The Republican party appeared as if unable to

recompense Marten sufficiently for the services he had rendered, as they thought, to his country.

In 1649, the House of Commons settled a thousand a year on him out of the Duke of Buckingham's estate at Emersham; and he was constantly having presents of money-at one time as large a sum as twenty-five thousand pounds-on various pretences, such as his having advanced money for the public service.

When Oliver Cromwell dispersed the Long Parliament, Marten fell into great pecuniary difficulties. He had dissipated his fine property in Berkshire by his reckless extravagance; and all that Oliver Cromwell could do was to give him three thousand pounds; but that sum did not keep him out of prison, and he was sent to the Bench.
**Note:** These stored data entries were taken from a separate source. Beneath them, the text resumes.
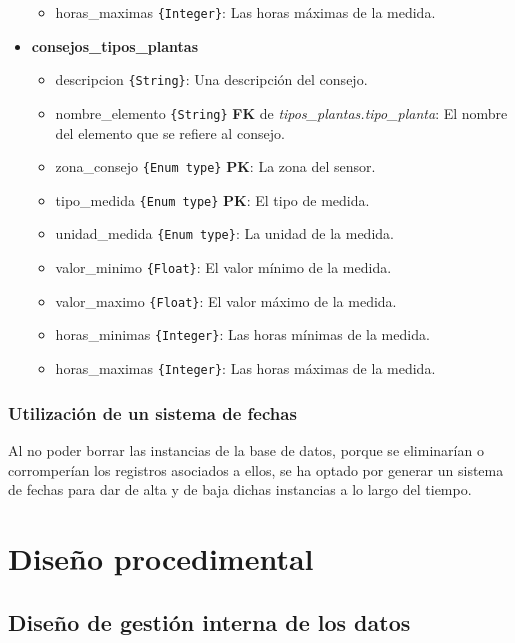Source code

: \begin{itemize}
\begin{itemize}
                \item horas\_maximas \texttt{\{Integer\}}: Las horas máximas de la medida.
            \end{itemize}
            \item \textbf{consejos\_tipos\_plantas}
            \begin{itemize}
                \item descripcion \texttt{\{String\}}: Una descripción del consejo.
                \item nombre\_elemento \texttt{\{String\}} \textbf{FK} de \textit{tipos\_plantas.tipo\_planta}: El nombre del elemento que se refiere al consejo.
                \item zona\_consejo \texttt{\{Enum type\}} \textbf{PK}: La zona del sensor.
                \item tipo\_medida \texttt{\{Enum type\}} \textbf{PK}: El tipo de medida.
                \item unidad\_medida \texttt{\{Enum type\}}: La unidad de la medida.
                \item valor\_minimo \texttt{\{Float\}}: El valor mínimo de la medida.
                \item valor\_maximo \texttt{\{Float\}}: El valor máximo de la medida.
                \item horas\_minimas \texttt{\{Integer\}}: Las horas mínimas de la medida.
                \item horas\_maximas \texttt{\{Integer\}}: Las horas máximas de la medida.
            \end{itemize}
        \end{itemize}


    \subsubsection{Utilización de un sistema de fechas}
    Al no poder borrar las instancias de la base de datos, porque se eliminarían o corromperían los registros asociados a ellos, se ha optado por generar un sistema de fechas para dar de alta y de baja dichas instancias a lo largo del tiempo.

\section{Diseño procedimental}
    \subsection{Diseño de gestión interna de los datos}
    
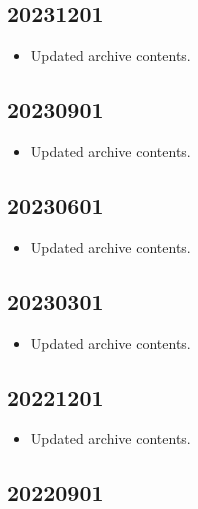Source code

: \documentclass[hidelinks,a4paper,12pt]{article}
\begin{document}
\subsection{20231201}  \label{sec:changelog_20231201}

\begin{itemize}
\item Updated archive contents.
\end{itemize}

\subsection{20230901}  \label{sec:changelog_20230901}

\begin{itemize}
\item Updated archive contents.
\end{itemize}

\subsection{20230601}  \label{sec:changelog_20230601}

\begin{itemize}
\item Updated archive contents.
\end{itemize}

\subsection{20230301}  \label{sec:changelog_20230301}

\begin{itemize}
\item Updated archive contents.
\end{itemize}

\subsection{20221201}  \label{sec:changelog_20221201}

\begin{itemize}
\item Updated archive contents.
\end{itemize}

\subsection{20220901}  \label{sec:changelog_20220901}
\end{document}
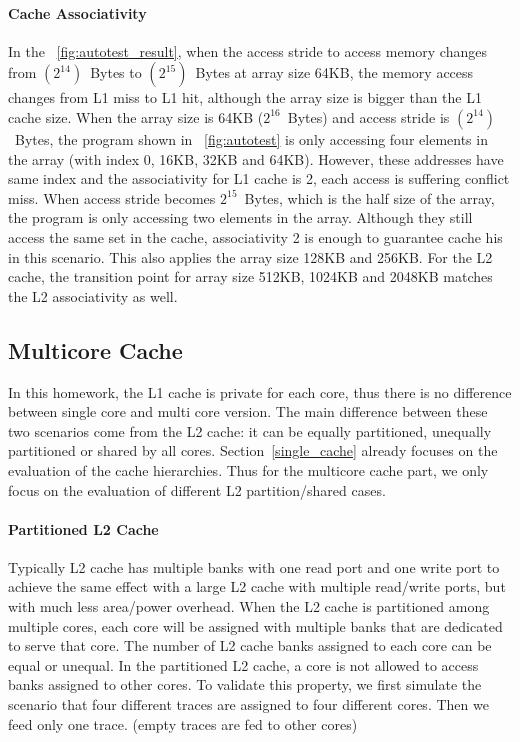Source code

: \documentclass[12pt]{report}
\newcommand{\Fig}[1]{\figurename~\ref{#1}}
\newcommand{\Sec}[1]{Section~\ref{#1}}
\begin{document}
\paragraph{Cache Associativity}
In the \Fig{fig:autotest_result}, when the access stride to access memory changes from $(2^{14})$~Bytes to $(2^{15})$~Bytes at array size 64KB, the memory access changes from L1 miss to L1 hit, although the array size is bigger than the L1 cache size. When the array size is 64KB ($2^{16}$~Bytes) and access stride is $(2^{14})$~Bytes, the program shown in \Fig{fig:autotest} is only accessing four elements in the array (with index 0, 16KB, 32KB and 64KB). However, these addresses have same index and the associativity for L1 cache is 2, each access is suffering conflict miss. When access stride becomes $2^{15}$~Bytes, which is the half size of the array, the program is only accessing two elements in the array. Although they still access the same set in the cache, associativity 2 is enough to guarantee cache his in this scenario. This also applies the array size 128KB and 256KB. For the L2 cache, the transition point for array size 512KB, 1024KB and 2048KB matches the L2 associativity as well.

\subsection{Multicore Cache}
\label{sec:multi_cache}

In this homework, the L1 cache is private for each core, thus there is no difference between single core and multi core version. The main difference between these two scenarios come from the L2 cache: it can be equally partitioned, unequally partitioned or shared by all cores. \Sec{single_cache} already focuses on the evaluation of the cache hierarchies. Thus for the multicore cache part, we only focus on the evaluation of different L2 partition/shared cases.

\paragraph{Partitioned L2 Cache}
Typically L2 cache has multiple banks with one read port and one write port to achieve the same effect with a large L2 cache with multiple read/write ports, but with much less area/power overhead. When the L2 cache is partitioned among multiple cores, each core will be assigned with multiple banks that are dedicated to serve that core. The number of L2 cache banks assigned to each core can be equal or unequal. In the partitioned L2 cache, a core is not allowed to access banks assigned to other cores. To validate this property, we first simulate the scenario that four different traces are assigned to four different cores. Then we feed only one trace. (empty traces are fed to other cores)
\end{document}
When Charles the Second returned to England at the Restoration, Marten's name was absolutely excepted from the benefit of the Act of Oblivion' passed by that monarch.

Marten, however, wisely surrendered himself. He was put on his trial on the 10th of October 1660, at the Sessions House in the Old Bailey, and was found guilty of high treason.

He petitioned Parliament for mercy; and although many of the graver and more sober members of the House of Commons were for his punishment by death, so great had been his former popularity, and so many in that assemblage had known him in former days, that he obtained a reprieve from the sentence of death, which was changed to that of imprisonment for life.

After occupying two or three prisons, he was finally sent to Chepstow Castle, accompanied by his wife and family.

They viewed his crime in its just colours; though Marten, unrepentant to the last, would often burst forth into bitter invective against the rigour of his punishment.

Henry Marten remained in Chepstow Castle twenty years, and died, suddenly, in 1681, at seventy-eight years of age, broken down in health, fortune, and spirits. His remains were buried in the chancel of Chepstow Church, till one of the vicars of the parish had them removed, objecting that even the lifeless body of a regicide should not be allowed near the altar of a church.